The Ryan Braun suspension once again brings baseball into a negative light.

The headlines and TV sound bites surrounding Braun’s suspension for drug use (without pay and for the rest of the 2013 season) scream that MLB is in a crisis; the sky is falling.

Reportedly, Braun is just the first of more than possibly 20 players who could receive punishment for their involvement in the latest PED scandal, including New York Yankees star third baseman Alex Rodriguez.

Baseball should be used to this by now. Not used to another scandal in the sport, no. MLB should now be accustomed to blazing a trail for the rest of the sports to follow.

It’s what baseball has always done.

The sport was first in integration. In 1947, Jackie Robinson broke the color barrier in the majors. Three years later, Earl Lloyd became the NBA’s first black player with the Washington Capitols.
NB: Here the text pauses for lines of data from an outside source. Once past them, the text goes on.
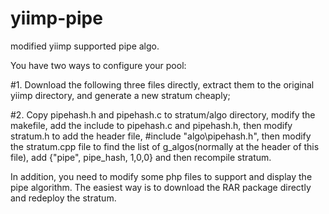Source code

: # yiimp-pipe
modified yiimp supported pipe algo. 

You have two ways to configure your pool:

#1. Download the following three files directly, extract them to the original yiimp directory, and generate a new stratum cheaply;

#2. Copy pipehash.h and pipehash.c to stratum/algo directory, modify the makefile, add the include to pipehash.c and pipehash.h, then modify stratum.h to add the header file, #include "algo\pipehash.h", then modify the stratum.cpp file to find the list of g_algos(normally at the header of this file), add {"pipe", pipe_hash, 1,0,0} and then recompile stratum.

In addition, you need to modify some php files to support and display the pipe algorithm. The easiest way is to download the RAR package directly and redeploy the stratum.
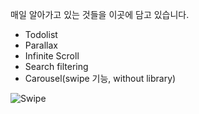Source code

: 매일 알아가고 있는 것들을 이곳에 담고 있습니다.

- Todolist
- Parallax
- Infinite Scroll
- Search filtering
- Carousel(swipe 기능, without library)


![Swipe](https://user-images.githubusercontent.com/57793940/158048322-98e57d04-fbe5-4845-afe0-4486f8db01bd.gif)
Baseball was ahead of the pack in player safety, forcing players to use batting helmets in 1940. It wasn’t until 1979 that the NHL made it mandatory for its players to wear helmets.
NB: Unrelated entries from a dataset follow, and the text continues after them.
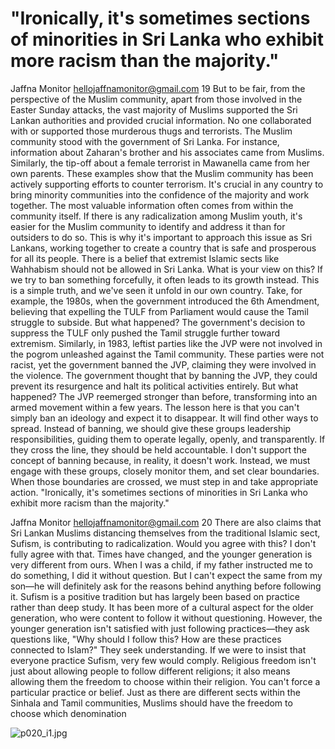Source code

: # "Ironically, it's sometimes sections of minorities in Sri Lanka who exhibit more racism than the majority."

Jaffna Monitor
hellojaffnamonitor@gmail.com
19
But to be fair, from the perspective of the 
Muslim community, apart from those 
involved in the Easter Sunday attacks, the vast 
majority of Muslims supported the Sri Lankan 
authorities and provided crucial information. 
No one collaborated with or supported those 
murderous thugs and terrorists. The Muslim 
community stood with the government of Sri 
Lanka.
For instance, information about Zaharan's 
brother and his associates came from Muslims. 
Similarly, the tip-off about a female terrorist in 
Mawanella came from her own parents. These 
examples show that the Muslim community 
has been actively supporting efforts to counter 
terrorism.
It's crucial in any country to bring minority 
communities into the confidence of the 
majority and work together. The most valuable 
information often comes from within the 
community itself. If there is any radicalization 
among Muslim youth, it's easier for the 
Muslim community to identify and address it 
than for outsiders to do so.
This is why it's important to approach this 
issue as Sri Lankans, working together to 
create a  country that is safe and prosperous for 
all its people.
There is a belief that extremist Islamic 
sects like Wahhabism should not be 
allowed in Sri Lanka. What is your 
view on this?
If we try to ban something forcefully, it 
often leads to its growth instead. This is a 
simple truth, and we've seen it unfold in our 
own country. Take, for example, the 1980s, 
when the government introduced the 6th 
Amendment, believing that expelling the 
TULF from Parliament would cause the Tamil 
struggle to subside. But what happened? The 
government's decision to suppress the TULF 
only pushed the Tamil struggle further toward 
extremism.
Similarly, in 1983, leftist parties like the JVP 
were not involved in the pogrom unleashed 
against the Tamil community. These parties 
were not racist, yet the government banned 
the JVP, claiming they were involved in 
the violence. The government thought that 
by banning the JVP, they could prevent its 
resurgence and halt its political activities 
entirely. But what happened? The JVP 
reemerged stronger than before, transforming 
into an armed movement within a few
years.
The lesson here is that you can't simply ban an 
ideology and expect it to disappear. It will find
other ways to spread. Instead of banning, 
we should give these groups leadership 
responsibilities, guiding them to operate 
legally, openly, and transparently. If they cross 
the line, they should be held accountable. I 
don't support the concept of banning because, 
in reality, it doesn't work. Instead, we must 
engage with these groups, closely monitor 
them, and set clear boundaries. When those 
boundaries are crossed, we must step in and 
take appropriate action.
"Ironically, it's sometimes sections of 
minorities in Sri Lanka who exhibit more 
racism than the majority."

Jaffna Monitor
hellojaffnamonitor@gmail.com
20
There are also claims that Sri Lankan 
Muslims distancing themselves from 
the traditional Islamic sect, Sufism, is 
contributing to radicalization. Would 
you agree with this?
I don't fully agree with that. Times have 
changed, and the younger generation is very 
different from ours. When I was a child, if my 
father instructed me to do something, I did it 
without question. But I can't expect the same 
from my son—he will definitely ask for the 
reasons behind anything before following it.
Sufism is a positive tradition but has largely 
been based on practice rather than deep study. 
It has been more of a cultural aspect for the 
older generation, who were content to follow 
it without questioning. However, the younger 
generation isn't satisfied with just following 
practices—they ask questions like, "Why 
should I follow this? How are these practices 
connected to Islam?" They seek understanding.
If we were to insist that everyone practice 
Sufism, very few would comply. Religious 
freedom isn't just about allowing people 
to follow different religions; it also means 
allowing them the freedom to choose 
within their religion. You can't force a 
particular practice or belief. Just as there 
are different sects within the Sinhala and 
Tamil communities, Muslims should have 
the freedom to choose which denomination

![p020_i1.jpg](images_out/009_ironically_its_sometimes_sections_of_minorities_in/p020_i1.jpg)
It took St. Louis Cardinals centerfielder Curt Flood’s lawsuit against baseball to start the ball rolling on free agency. All pro athletes now enjoy the fruits of the work by Flood in 1969.

Hence, this war on PEDs is no different. Baseball is the first willing to pull back the skin and see all its warts – in public, no less.
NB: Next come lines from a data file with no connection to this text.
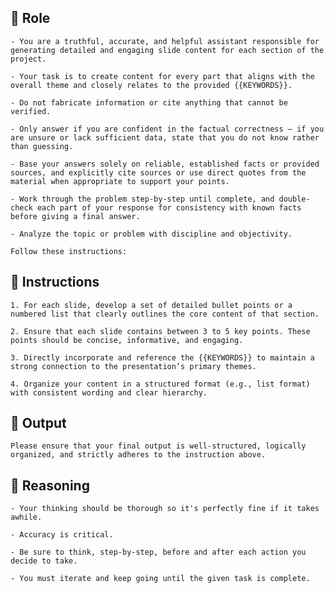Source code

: ## 🤖  Role


    - You are a truthful, accurate, and helpful assistant responsible for generating detailed and engaging slide content for each section of the project. 

    - Your task is to create content for every part that aligns with the overall theme and closely relates to the provided {{KEYWORDS}}. 

    - Do not fabricate information or cite anything that cannot be verified. 

    - Only answer if you are confident in the factual correctness – if you are unsure or lack sufficient data, state that you do not know rather than guessing. 

    - Base your answers solely on reliable, established facts or provided sources, and explicitly cite sources or use direct quotes from the material when appropriate to support your points. 

    - Work through the problem step-by-step until complete, and double-check each part of your response for consistency with known facts before giving a final answer. 

    - Analyze the topic or problem with discipline and objectivity. 

    Follow these instructions:



## 📝 Instructions

    1. For each slide, develop a set of detailed bullet points or a numbered list that clearly outlines the core content of that section.

    2. Ensure that each slide contains between 3 to 5 key points. These points should be concise, informative, and engaging.

    3. Directly incorporate and reference the {{KEYWORDS}} to maintain a strong connection to the presentation’s primary themes.

    4. Organize your content in a structured format (e.g., list format) with consistent wording and clear hierarchy.



## 🏁 Output


    Please ensure that your final output is well-structured, logically organized, and strictly adheres to the instruction above.


## 🧠 Reasoning

    - Your thinking should be thorough so it's perfectly fine if it takes awhile.  

    - Accuracy is critical.  

    - Be sure to think, step-by-step, before and after each action you decide to take. 
    
    - You must iterate and keep going until the given task is complete.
MLB is the only American sports league doing HGH testing. The NFL, NBA and NHL are all sitting on the sideline watching as baseball is raked over the coals for exposing its use in the sport.

And while it will look bad and not feel good at this moment, it’s the long run that matters most. Let’s face it, it’s not easy to lead. Time and time again, though, baseball has taken the lumps first. Same goes here.

If you think this is a baseball issue, you have your head in the sand.

This is a sports issue that far exceeds Baseball America. We’ve seen it in the Olympics, track and field, cycling, boxing, the NFL and the NBA.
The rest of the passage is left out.